FlyWire: online community for whole-brain connectomics

Abstract

Due to advances in automated image acquisition and analysis, whole-brain connectomes with 100,000 or more neurons are on the horizon. Proofreading of whole-brain automated reconstructions will require many person-years of effort, due to the huge volumes of data involved. Here we present FlyWire, an online community for proofreading neural circuits in a Drosophila melanogaster brain and explain how its computational and social structures are organized to scale up to whole-brain connectomics. Browser-based three-dimensional interactive segmentation by collaborative editing of a spatially chunked supervoxel graph makes it possible to distribute proofreading to individuals located virtually anywhere in the world. Information in the edit history is programmatically accessible for a variety of uses such as estimating proofreading accuracy or building incentive systems. An open community accelerates proofreading by recruiting more participants and accelerates scientific discovery by requiring information sharing. We demonstrate how FlyWire enables circuit analysis by reconstructing and analyzing the connectome of mechanosensory neurons.

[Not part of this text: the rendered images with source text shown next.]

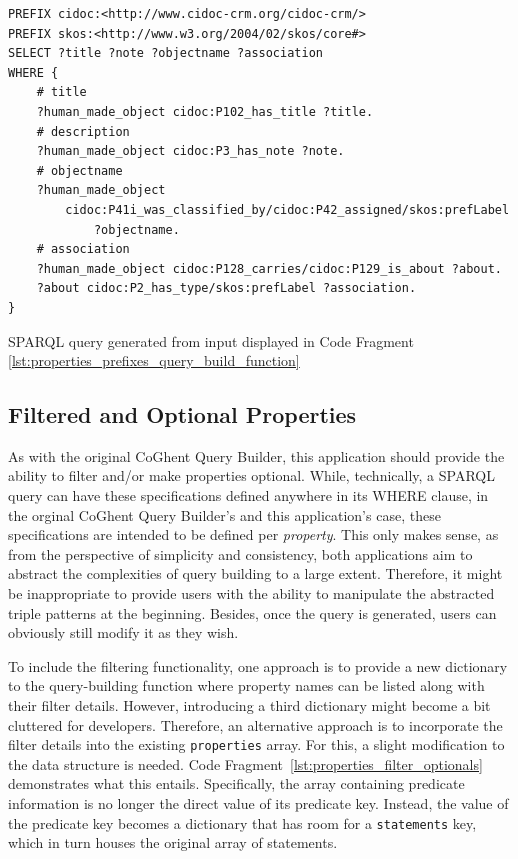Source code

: \begin{listing}[htbp]
    \begin{verbatim}
PREFIX cidoc:<http://www.cidoc-crm.org/cidoc-crm/>
PREFIX skos:<http://www.w3.org/2004/02/skos/core#>
SELECT ?title ?note ?objectname ?association
WHERE {
    # title
    ?human_made_object cidoc:P102_has_title ?title.
    # description
    ?human_made_object cidoc:P3_has_note ?note.
    # objectname
    ?human_made_object
        cidoc:P41i_was_classified_by/cidoc:P42_assigned/skos:prefLabel
            ?objectname.
    # association
    ?human_made_object cidoc:P128_carries/cidoc:P129_is_about ?about.
    ?about cidoc:P2_has_type/skos:prefLabel ?association.
}
    \end{verbatim}
    \caption{SPARQL query generated from input displayed in Code Fragment \ref{lst:properties_prefixes_query_build_function}}
    \label{lst:query_generated_edge_cases}
\end{listing}

\subsection{Filtered and Optional Properties}
\label{subsec:filter_optional_properties}

As with the original CoGhent Query Builder, this application should provide the ability to filter and/or make properties optional. While, technically, a SPARQL query can have these specifications defined anywhere in its WHERE clause, in the orginal CoGhent Query Builder's and this application's case, these specifications are intended to be defined per \textit{property}. This only makes sense, as from the perspective of simplicity and consistency, both applications aim to abstract the complexities of query building to a large extent. Therefore, it might be inappropriate to provide users with the ability to manipulate the abstracted triple patterns at the beginning. Besides, once the query is generated, users can obviously still modify it as they wish.

To include the filtering functionality, one approach is to provide a new dictionary to the query-building function where property names can be listed along with their filter details. However, introducing a third dictionary might become a bit cluttered for developers. Therefore, an alternative approach is to incorporate the filter details into the existing \texttt{properties} array. For this, a slight modification to the data structure is needed. Code Fragment~\ref{lst:properties_filter_optionals} demonstrates what this entails. Specifically, the array containing predicate information is no longer the direct value of its predicate key. Instead, the value of the predicate key becomes a dictionary that has room for a \texttt{statements} key, which in turn houses the original array of statements.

Extended Data Fig. 1:. Full brain rendering and comparison with the hemibrain.

(a, b) A neuropil rendering of the fly brain (white) is overlaid with a rendering of the hemibrain and proofread reconstructions of neurons from the antennal mechanosensory and motor center (AMMC). The proofread reconstructions of (a) the AMMC-A2 neuron from the right hemisphere and (b) an WV-WV neuron are added. Scale bar: 50 μm

Extended Data Fig. 2:. Quality of EM image alignment.

(a, b) Chunked pearson correlation (CPC) between two neighboring sections in the original alignment (v14) and our re-aligned data (v14.1). (a) Relative change of CPC between the original and our re-aligned data per section. (b) Histogram of the CPC improvements from (a) (dashed red line is at 0). (c, d, e) Example images used for the CPC calculation in (a) where (c) the CPC improved through a better alignment around an artifact, (d) the CPC is almost identical and (e) the CPC overall improved due to a stretch of poorly aligned sections in the original data that were resolved in v14.1.

Extended Data Fig. 3:. Chunking the dataset.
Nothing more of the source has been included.